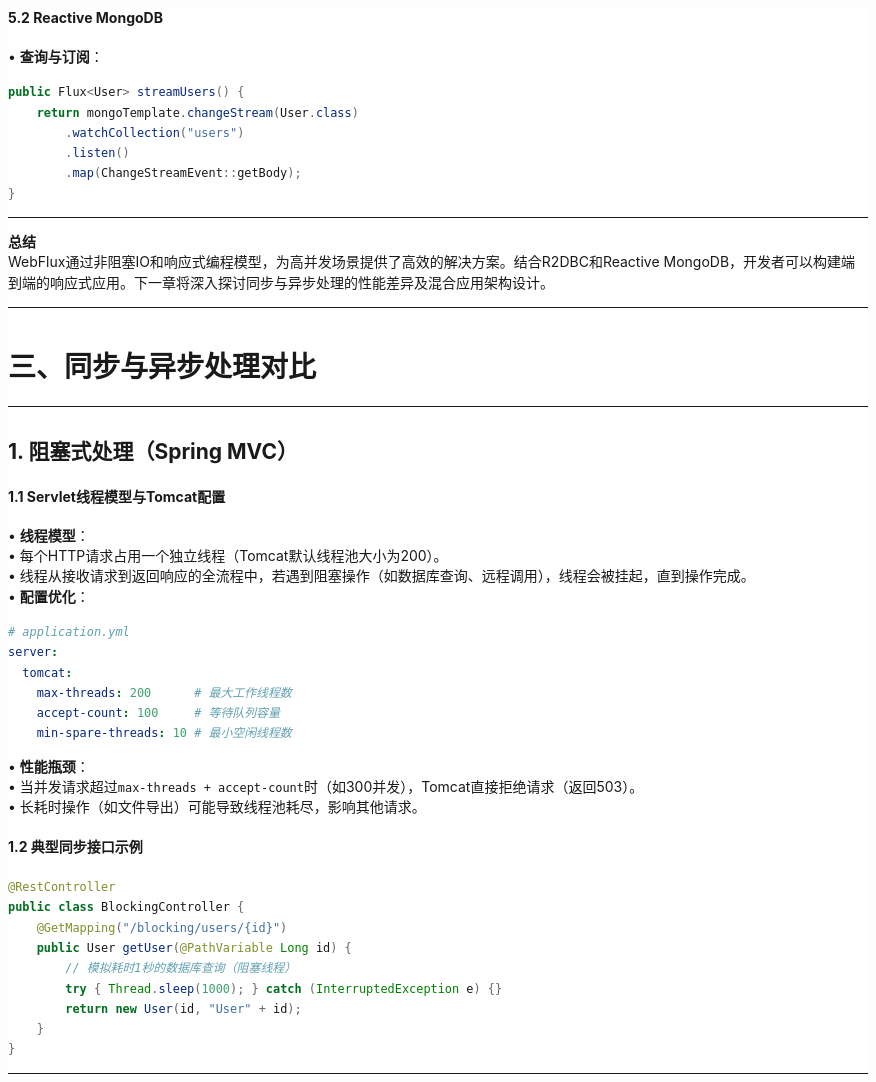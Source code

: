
   ```java  
  ```

#### **5.2 Reactive MongoDB**  
• **查询与订阅**：  
  ```java  
  public Flux<User> streamUsers() {  
      return mongoTemplate.changeStream(User.class)  
          .watchCollection("users")  
          .listen()  
          .map(ChangeStreamEvent::getBody);  
  }  
  ```

---

**总结**  
WebFlux通过非阻塞IO和响应式编程模型，为高并发场景提供了高效的解决方案。结合R2DBC和Reactive MongoDB，开发者可以构建端到端的响应式应用。下一章将深入探讨同步与异步处理的性能差异及混合应用架构设计。

---

# **三、同步与异步处理对比**  

---

## **1. 阻塞式处理（Spring MVC）**  
#### **1.1 Servlet线程模型与Tomcat配置**  
• **线程模型**：  
  • 每个HTTP请求占用一个独立线程（Tomcat默认线程池大小为200）。  
  • 线程从接收请求到返回响应的全流程中，若遇到阻塞操作（如数据库查询、远程调用），线程会被挂起，直到操作完成。  
• **配置优化**：  
  ```yaml  
  # application.yml  
  server:  
    tomcat:  
      max-threads: 200      # 最大工作线程数  
      accept-count: 100     # 等待队列容量  
      min-spare-threads: 10 # 最小空闲线程数  
  ```
• **性能瓶颈**：  
  • 当并发请求超过`max-threads + accept-count`时（如300并发），Tomcat直接拒绝请求（返回503）。  
  • 长耗时操作（如文件导出）可能导致线程池耗尽，影响其他请求。  

#### **1.2 典型同步接口示例**  
```java  
@RestController  
public class BlockingController {  
    @GetMapping("/blocking/users/{id}")  
    public User getUser(@PathVariable Long id) {  
        // 模拟耗时1秒的数据库查询（阻塞线程）  
        try { Thread.sleep(1000); } catch (InterruptedException e) {}  
        return new User(id, "User" + id);  
    }  
}  
```

---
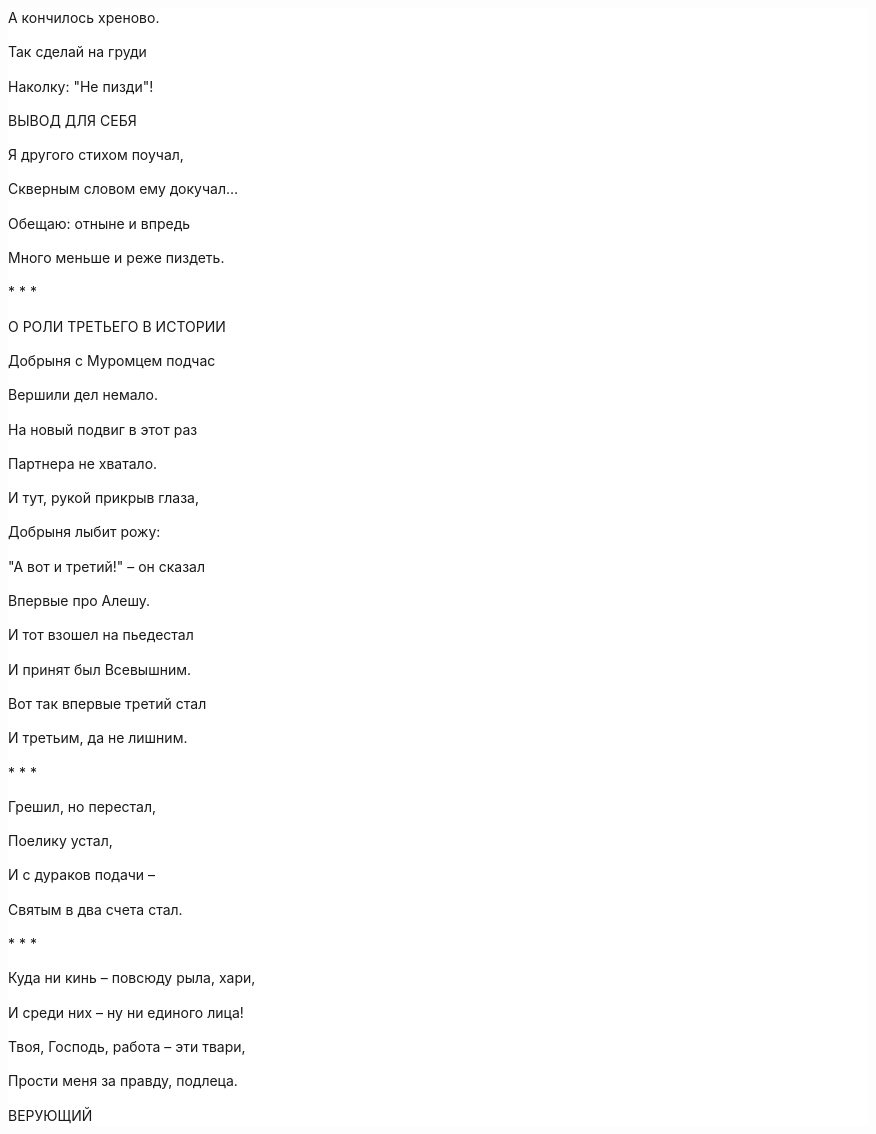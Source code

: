 А кончилось хреново.

Так сделай на груди

Наколку: "Не пизди"!

ВЫВОД ДЛЯ СЕБЯ

Я другого стихом поучал,

Скверным словом ему докучал…

Обещаю: отныне и впредь

Много меньше и реже пиздеть.

\* \* \*

О РОЛИ ТРЕТЬЕГО В ИСТОРИИ

Добрыня с Муромцем подчас

Вершили дел немало.

На новый подвиг в этот раз

Партнера не хватало.

И тут, рукой прикрыв глаза,

Добрыня лыбит рожу:

"А вот и третий!" – он сказал

Впервые про Алешу.

И тот взошел на пьедестал

И принят был Всевышним.

Вот так впервые третий стал

И третьим, да не лишним.

\* \* \*

Грешил, но перестал,

Поелику устал,

И с дураков подачи –

Святым в два счета стал.

\* \* \*

Куда ни кинь – повсюду рыла, хари,

И среди них – ну ни единого лица!

Твоя, Господь, работа – эти твари,

Прости меня за правду, подлеца.

ВЕРУЮЩИЙ
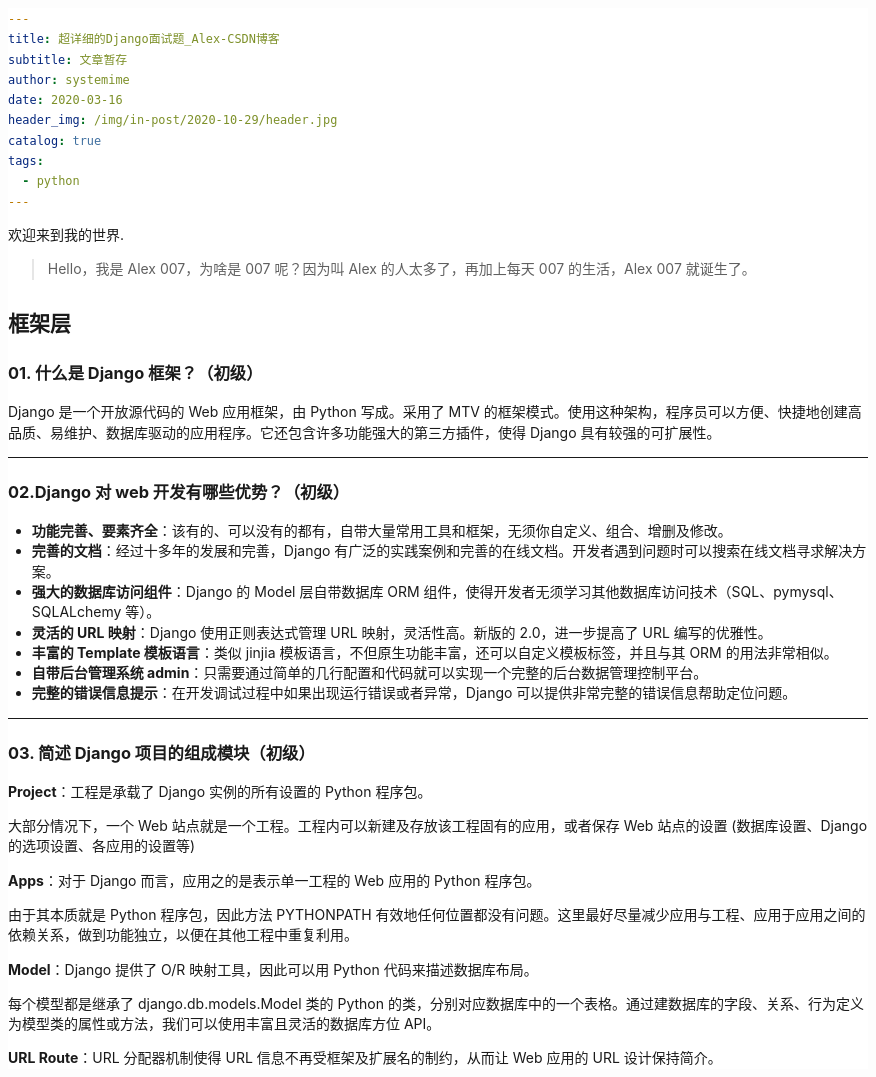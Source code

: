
 ```yaml
---
title: 超详细的Django面试题_Alex-CSDN博客
subtitle: 文章暂存
author: systemime
date: 2020-03-16
header_img: /img/in-post/2020-10-29/header.jpg
catalog: true
tags:
  - python
---
```


欢迎来到我的世界.



> Hello，我是 Alex 007，为啥是 007 呢？因为叫 Alex 的人太多了，再加上每天 007 的生活，Alex 007 就诞生了。

## 框架层

### 01. 什么是 Django 框架？（初级）

Django 是一个开放源代码的 Web 应用框架，由 Python 写成。采用了 MTV 的框架模式。使用这种架构，程序员可以方便、快捷地创建高品质、易维护、数据库驱动的应用程序。它还包含许多功能强大的第三方插件，使得 Django 具有较强的可扩展性。

* * *

### 02.Django 对 web 开发有哪些优势？（初级）

-   **功能完善、要素齐全**：该有的、可以没有的都有，自带大量常用工具和框架，无须你自定义、组合、增删及修改。
-   **完善的文档**：经过十多年的发展和完善，Django 有广泛的实践案例和完善的在线文档。开发者遇到问题时可以搜索在线文档寻求解决方案。
-   **强大的数据库访问组件**：Django 的 Model 层自带数据库 ORM 组件，使得开发者无须学习其他数据库访问技术（SQL、pymysql、SQLALchemy 等）。
-   **灵活的 URL 映射**：Django 使用正则表达式管理 URL 映射，灵活性高。新版的 2.0，进一步提高了 URL 编写的优雅性。
-   **丰富的 Template 模板语言**：类似 jinjia 模板语言，不但原生功能丰富，还可以自定义模板标签，并且与其 ORM 的用法非常相似。
-   **自带后台管理系统 admin**：只需要通过简单的几行配置和代码就可以实现一个完整的后台数据管理控制平台。
-   **完整的错误信息提示**：在开发调试过程中如果出现运行错误或者异常，Django 可以提供非常完整的错误信息帮助定位问题。

* * *

### 03. 简述 Django 项目的组成模块（初级）

**Project**：工程是承载了 Django 实例的所有设置的 Python 程序包。

大部分情况下，一个 Web 站点就是一个工程。工程内可以新建及存放该工程固有的应用，或者保存 Web 站点的设置 (数据库设置、Django 的选项设置、各应用的设置等)

**Apps**：对于 Django 而言，应用之的是表示单一工程的 Web 应用的 Python 程序包。

由于其本质就是 Python 程序包，因此方法 PYTHONPATH 有效地任何位置都没有问题。这里最好尽量减少应用与工程、应用于应用之间的依赖关系，做到功能独立，以便在其他工程中重复利用。

**Model**：Django 提供了 O/R 映射工具，因此可以用 Python 代码来描述数据库布局。

每个模型都是继承了 django.db.models.Model 类的 Python 的类，分别对应数据库中的一个表格。通过建数据库的字段、关系、行为定义为模型类的属性或方法，我们可以使用丰富且灵活的数据库方位 API。

**URL Route**：URL 分配器机制使得 URL 信息不再受框架及扩展名的制约，从而让 Web 应用的 URL 设计保持简介。
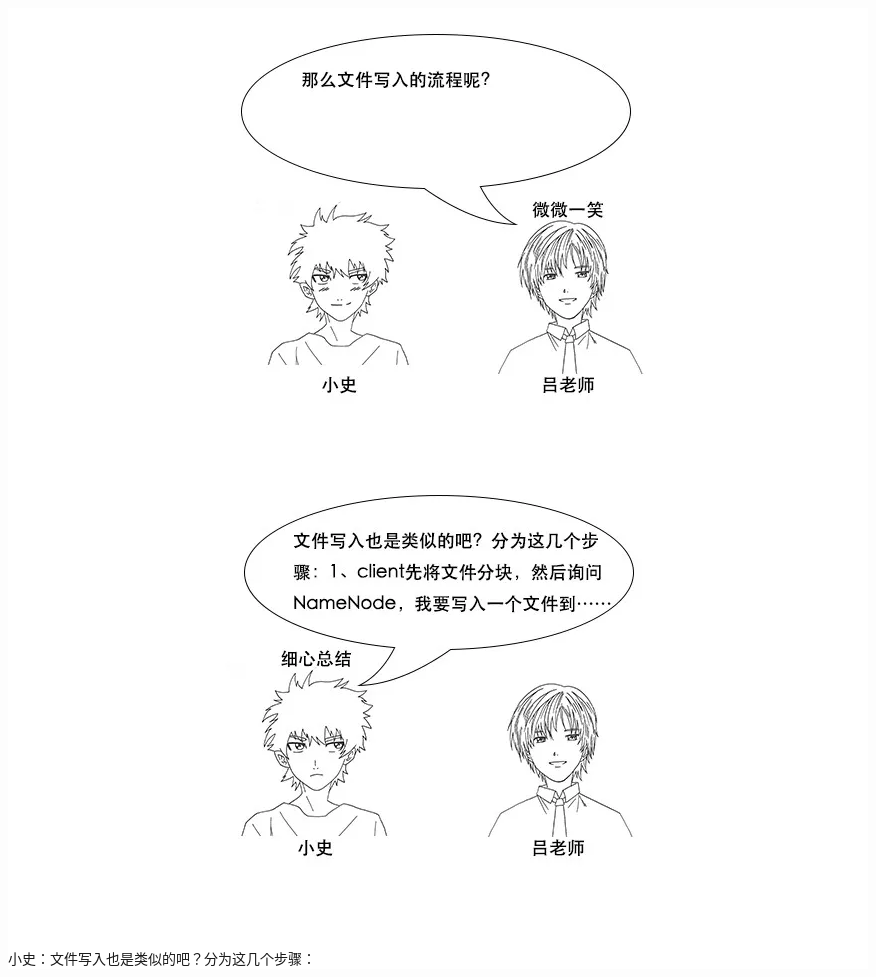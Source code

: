 <div align="center"> <img src="../images/hdfs/pictures/071.png"/> </div>

<div align="center"> <img src="../images/hdfs/pictures/072.png"/> </div>

小史：文件写入也是类似的吧？分为这几个步骤：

==================================================

| YOUR TASK |
Write the records above out again exactly, with no pictures in your copy.

| EXPECTED ANSWER |
Source code

:
   ```java  
  ```

#### **5.2 Reactive MongoDB**  
• **查询与订阅**：  
  ```java  
  public Flux<User> streamUsers() {  
      return mongoTemplate.changeStream(User.class)  
          .watchCollection("users")  
          .listen()  
          .map(ChangeStreamEvent::getBody);  
  }  
  ```

---

**总结**  
WebFlux通过非阻塞IO和响应式编程模型，为高并发场景提供了高效的解决方案。结合R2DBC和Reactive MongoDB，开发者可以构建端到端的响应式应用。下一章将深入探讨同步与异步处理的性能差异及混合应用架构设计。

---

# **三、同步与异步处理对比**  

---

## **1. 阻塞式处理（Spring MVC）**  
#### **1.1 Servlet线程模型与Tomcat配置**  
• **线程模型**：  
  • 每个HTTP请求占用一个独立线程（Tomcat默认线程池大小为200）。  
  • 线程从接收请求到返回响应的全流程中，若遇到阻塞操作（如数据库查询、远程调用），线程会被挂起，直到操作完成。  
• **配置优化**：  
  ```yaml  
  # application.yml  
  server:  
    tomcat:  
      max-threads: 200      # 最大工作线程数  
      accept-count: 100     # 等待队列容量  
      min-spare-threads: 10 # 最小空闲线程数  
  ```
• **性能瓶颈**：  
  • 当并发请求超过`max-threads + accept-count`时（如300并发），Tomcat直接拒绝请求（返回503）。  
  • 长耗时操作（如文件导出）可能导致线程池耗尽，影响其他请求。  

#### **1.2 典型同步接口示例**  
```java  
@RestController  
public class BlockingController {  
    @GetMapping("/blocking/users/{id}")  
    public User getUser(@PathVariable Long id) {  
        // 模拟耗时1秒的数据库查询（阻塞线程）  
        try { Thread.sleep(1000); } catch (InterruptedException e) {}  
        return new User(id, "User" + id);  
    }  
}  
```

---
Source code

: А кончилось хреново.

Так сделай на груди

Наколку: "Не пизди"!

ВЫВОД ДЛЯ СЕБЯ

Я другого стихом поучал,

Скверным словом ему докучал…

Обещаю: отныне и впредь

Много меньше и реже пиздеть.

\* \* \*

О РОЛИ ТРЕТЬЕГО В ИСТОРИИ

Добрыня с Муромцем подчас

Вершили дел немало.

На новый подвиг в этот раз

Партнера не хватало.

И тут, рукой прикрыв глаза,

Добрыня лыбит рожу:

"А вот и третий!" – он сказал

Впервые про Алешу.

И тот взошел на пьедестал

И принят был Всевышним.

Вот так впервые третий стал

И третьим, да не лишним.

\* \* \*

Грешил, но перестал,

Поелику устал,

И с дураков подачи –

Святым в два счета стал.

\* \* \*

Куда ни кинь – повсюду рыла, хари,

И среди них – ну ни единого лица!

Твоя, Господь, работа – эти твари,

Прости меня за правду, подлеца.

ВЕРУЮЩИЙ
Source code

:
 ```yaml
---
title: 超详细的Django面试题_Alex-CSDN博客
subtitle: 文章暂存
author: systemime
date: 2020-03-16
header_img: /img/in-post/2020-10-29/header.jpg
catalog: true
tags:
  - python
---
```


欢迎来到我的世界.



> Hello，我是 Alex 007，为啥是 007 呢？因为叫 Alex 的人太多了，再加上每天 007 的生活，Alex 007 就诞生了。

## 框架层

### 01. 什么是 Django 框架？（初级）

Django 是一个开放源代码的 Web 应用框架，由 Python 写成。采用了 MTV 的框架模式。使用这种架构，程序员可以方便、快捷地创建高品质、易维护、数据库驱动的应用程序。它还包含许多功能强大的第三方插件，使得 Django 具有较强的可扩展性。

* * *

### 02.Django 对 web 开发有哪些优势？（初级）

-   **功能完善、要素齐全**：该有的、可以没有的都有，自带大量常用工具和框架，无须你自定义、组合、增删及修改。
-   **完善的文档**：经过十多年的发展和完善，Django 有广泛的实践案例和完善的在线文档。开发者遇到问题时可以搜索在线文档寻求解决方案。
-   **强大的数据库访问组件**：Django 的 Model 层自带数据库 ORM 组件，使得开发者无须学习其他数据库访问技术（SQL、pymysql、SQLALchemy 等）。
-   **灵活的 URL 映射**：Django 使用正则表达式管理 URL 映射，灵活性高。新版的 2.0，进一步提高了 URL 编写的优雅性。
-   **丰富的 Template 模板语言**：类似 jinjia 模板语言，不但原生功能丰富，还可以自定义模板标签，并且与其 ORM 的用法非常相似。
-   **自带后台管理系统 admin**：只需要通过简单的几行配置和代码就可以实现一个完整的后台数据管理控制平台。
-   **完整的错误信息提示**：在开发调试过程中如果出现运行错误或者异常，Django 可以提供非常完整的错误信息帮助定位问题。

* * *

### 03. 简述 Django 项目的组成模块（初级）

**Project**：工程是承载了 Django 实例的所有设置的 Python 程序包。

大部分情况下，一个 Web 站点就是一个工程。工程内可以新建及存放该工程固有的应用，或者保存 Web 站点的设置 (数据库设置、Django 的选项设置、各应用的设置等)

**Apps**：对于 Django 而言，应用之的是表示单一工程的 Web 应用的 Python 程序包。

由于其本质就是 Python 程序包，因此方法 PYTHONPATH 有效地任何位置都没有问题。这里最好尽量减少应用与工程、应用于应用之间的依赖关系，做到功能独立，以便在其他工程中重复利用。

**Model**：Django 提供了 O/R 映射工具，因此可以用 Python 代码来描述数据库布局。

每个模型都是继承了 django.db.models.Model 类的 Python 的类，分别对应数据库中的一个表格。通过建数据库的字段、关系、行为定义为模型类的属性或方法，我们可以使用丰富且灵活的数据库方位 API。

**URL Route**：URL 分配器机制使得 URL 信息不再受框架及扩展名的制约，从而让 Web 应用的 URL 设计保持简介。
Source code

: <div align="center"> <img src="../images/hdfs/pictures/071.png"/> </div>

<div align="center"> <img src="../images/hdfs/pictures/072.png"/> </div>

小史：文件写入也是类似的吧？分为这几个步骤：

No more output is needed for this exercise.